When Mike Ross announced a crime plan Tuesday, his campaign emphasized a portion focusing on domestic violence — increased support for shelters, more investigative money for child abuse and more training of police officers in coping with domestic situations. (See the story in the paper this morning of a Little Rock cop accused of a fist fight with his son over going to church and making his bed?)
The domestic violence focus has brought attention from the widely read Huffington Post, because it fits with its recent story on the slaying of an Arkansas women despite a record of attempts to protect herself from an abusive boyfriend through court proceedings. Ross, the Democratic candidate for governor, said he was motivated by the story about Laura Aceves.
“The state of Arkansas and the system failed victims like Laura and it continues to fail too many women and children,” Ross said. “Domestic violence is a real problem in Arkansas.”
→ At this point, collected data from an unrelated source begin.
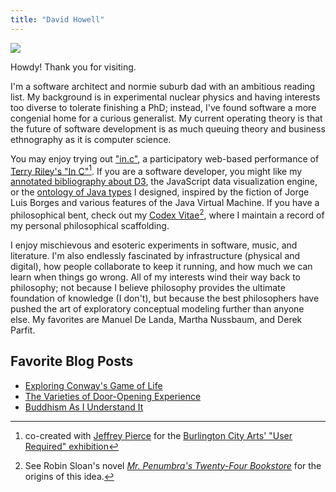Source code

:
 ```yaml
---
title: "David Howell"
---
```


![](/img/portrait.jpg)

Howdy! Thank you for visiting.

I'm a software architect and normie suburb dad with an ambitious reading list. My background is in experimental nuclear physics and having interests too diverse to tolerate finishing a PhD; instead, I've found software a more congenial home for a curious generalist. My current operating theory is that the future of software development is as much queuing theory and business ethnography as it is computer science.

You may enjoy trying out ["in.c"](http://pixel-to-noise.github.io/in.c/), a participatory web-based performance of [Terry Riley's "In C"](https://en.wikipedia.org/wiki/In_C)[^1]. If you are a software developer, you might like my [annotated bibliography about D3](https://www.howell.io/bibliography/d3), the JavaScript data visualization engine, or the [ontology of Java types](https://github.com/dehowell/ontology/blob/master/README.md) I designed, inspired by the fiction of Jorge Luis Borges and various features of the Java Virtual Machine. If you have a philosophical bent, check out my [Codex Vitae](https://github.com/dehowell/codex-vitae "David Howell's Codex Vitae")[^2], where I maintain a record of my personal philosophical scaffolding.

I enjoy mischievous and esoteric experiments in software, music, and literature. I'm also endlessly fascinated by infrastructure (physical and digital), how people collaborate to keep it running, and how much we can learn when things go wrong. All of my interests wind their way back to philosophy; not because I believe philosophy provides the ultimate foundation of knowledge (I don't), but because the best philosophers have pushed the art of exploratory conceptual modeling further than anyone else. My favorites are Manuel De Landa, Martha Nussbaum, and Derek Parfit.

## Favorite Blog Posts

- [Exploring Conway's Game of Life](https://www.howell.io/2016/07/08/exploring-conways-game-of-life/)
- [The Varieties of Door-Opening Experience](https://www.howell.io/2016/04/12/the-varieties-of-door-opening-experience/)
- [Buddhism As I Understand It](https://www.howell.io/2016/02/10/buddhism-as-i-understand-it/)

[^1]:   co-created with [Jeffrey Pierce](https://jeffreypierce.net) for the [Burlington City Arts' "User Required" exhibition](http://www.burlingtoncityarts.org/Exhibition/user-required)
[^2]:	See Robin Sloan's novel [_Mr. Penumbra's Twenty-Four Bookstore_](https://www.robinsloan.com/books/penumbra/) for the origins of this idea.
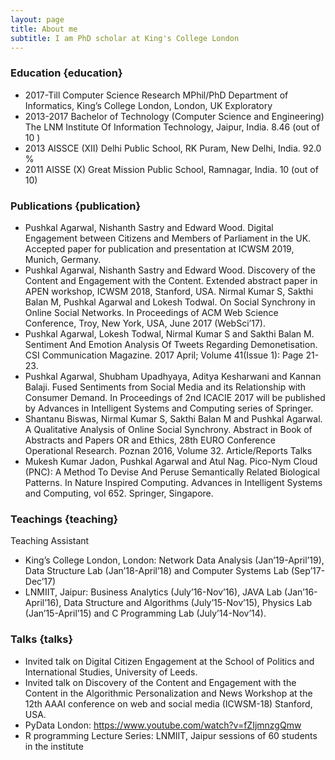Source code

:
 ```yaml
---
layout: page
title: About me
subtitle: I am PhD scholar at King's College London
---
```


### Education {education}
- 2017-Till	Computer Science Research MPhil/PhD	Department of Informatics, King’s College London, London, UK	Exploratory
- 2013-2017	Bachelor of Technology (Computer Science and Engineering)	The LNM Institute Of Information Technology, Jaipur, India.	8.46 (out of 10 )
- 2013	AISSCE (XII)	Delhi Public School, RK Puram, New Delhi, India. 	92.0 %
- 2011	AISSE (X)	Great Mission Public School, Ramnagar, India.	10 (out of 10)

### Publications {publication}
-	Pushkal Agarwal, Nishanth Sastry and Edward Wood. Digital Engagement between Citizens and Members of Parliament in the UK. Accepted paper for publication and presentation at ICWSM 2019, Munich, Germany. 
-	Pushkal Agarwal, Nishanth Sastry and Edward Wood. Discovery of the Content and Engagement with the Content. Extended abstract paper in APEN workshop, ICWSM 2018, Stanford, USA. 
	Nirmal Kumar S, Sakthi Balan M, Pushkal Agarwal and Lokesh Todwal. On Social Synchrony in Online Social Networks. In Proceedings of ACM Web Science Conference, Troy, New York, USA, June 2017 (WebSci’17).
-	Pushkal Agarwal, Lokesh Todwal, Nirmal Kumar S and Sakthi Balan M. Sentiment And Emotion Analysis Of Tweets Regarding Demonetisation. CSI Communication Magazine. 2017 April; Volume 41(Issue 1): Page 21-23.
-	Pushkal Agarwal, Shubham Upadhyaya, Aditya Kesharwani and Kannan Balaji. Fused Sentiments from Social Media and its Relationship with Consumer Demand. In Proceedings of 2nd ICACIE 2017 will be published by Advances in Intelligent Systems and Computing series of Springer.
-	Shantanu Biswas, Nirmal Kumar S, Sakthi Balan M and Pushkal Agarwal. A Qualitative Analysis of Online Social Synchrony. Abstract in Book of Abstracts and Papers OR and Ethics, 28th EURO Conference Operational Research. Poznan 2016, Volume 32.
Article/Reports
Talks
-	Mukesh Kumar Jadon, Pushkal Agarwal and Atul Nag. Pico-Nym Cloud (PNC): A Method To Devise And Peruse Semantically Related Biological Patterns. In Nature Inspired Computing. Advances in Intelligent Systems and Computing, vol 652. Springer, Singapore. 

### Teachings {teaching}
Teaching Assistant                              		  					                	
*	King’s College London, London: Network Data Analysis (Jan’19-April’19), Data Structure Lab (Jan’18-April’18) and Computer Systems Lab (Sep’17-Dec’17)
*	LNMIIT, Jaipur: Business Analytics (July’16-Nov’16), JAVA Lab (Jan’16-April’16), Data Structure and Algorithms (July’15-Nov’15), Physics Lab (Jan’15-April’15) and C Programming Lab (July’14-Nov’14).

### Talks {talks}
*	Invited talk on Digital Citizen Engagement at the School of Politics and International Studies, University of Leeds.
*	Invited talk on Discovery of the Content and Engagement with the Content in the Algorithmic Personalization and News Workshop at the 12th AAAI conference on web and social media (ICWSM-18) Stanford, USA. 
*	PyData London: https://www.youtube.com/watch?v=fZIjmnzgQmw
*	R programming Lecture Series: LNMIIT, Jaipur sessions of 60 students in the institute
In the last decade, Arkansas has frequently been ranked as one of the 10 worst states when it comes to men killing women, according to annual reports by the Violence Policy Center. The ranking is based on FBI data on incidents in which a sole male offender kills a single female victim, a typical indicator of domestic homicide.
Under Ross’s plan, the state would take new steps to protect and support domestic violence victims.
One key initiative would change the way police respond to domestic violence calls. Under Ross’s plan, Arkansas police would be trained to screen victims for risk level by asking a series of research-based questions. If the victim is determined to be at high risk, police would inform her about the danger she is in, encourage her to seek help and connect her with key resources.
The method, called “lethality assessment,” has shown encouraging progress in reducing homicides across the country.
“Thirty-two states have now implemented some form of lethality assessment,” said Ross. “It’s past time for Arkansas to do the same.”
The article also mentions this idea:
Ross’ plan also includes the creation of a confidential address program to help survivors of sexual assault, rape, stalking or domestic violence keep their location secret from abusers; changing the law so it’s easier for domestic violence survivors to terminate a housing lease without penalty; and directing the state to publish a comprehensive report on domestic violence every two years.
The article notes that Ross is in close race with Republican Asa Hutchinson, trailing 48-44 according to Huffington’s pollster. Hard to figure how advocacy for battered women could hurt.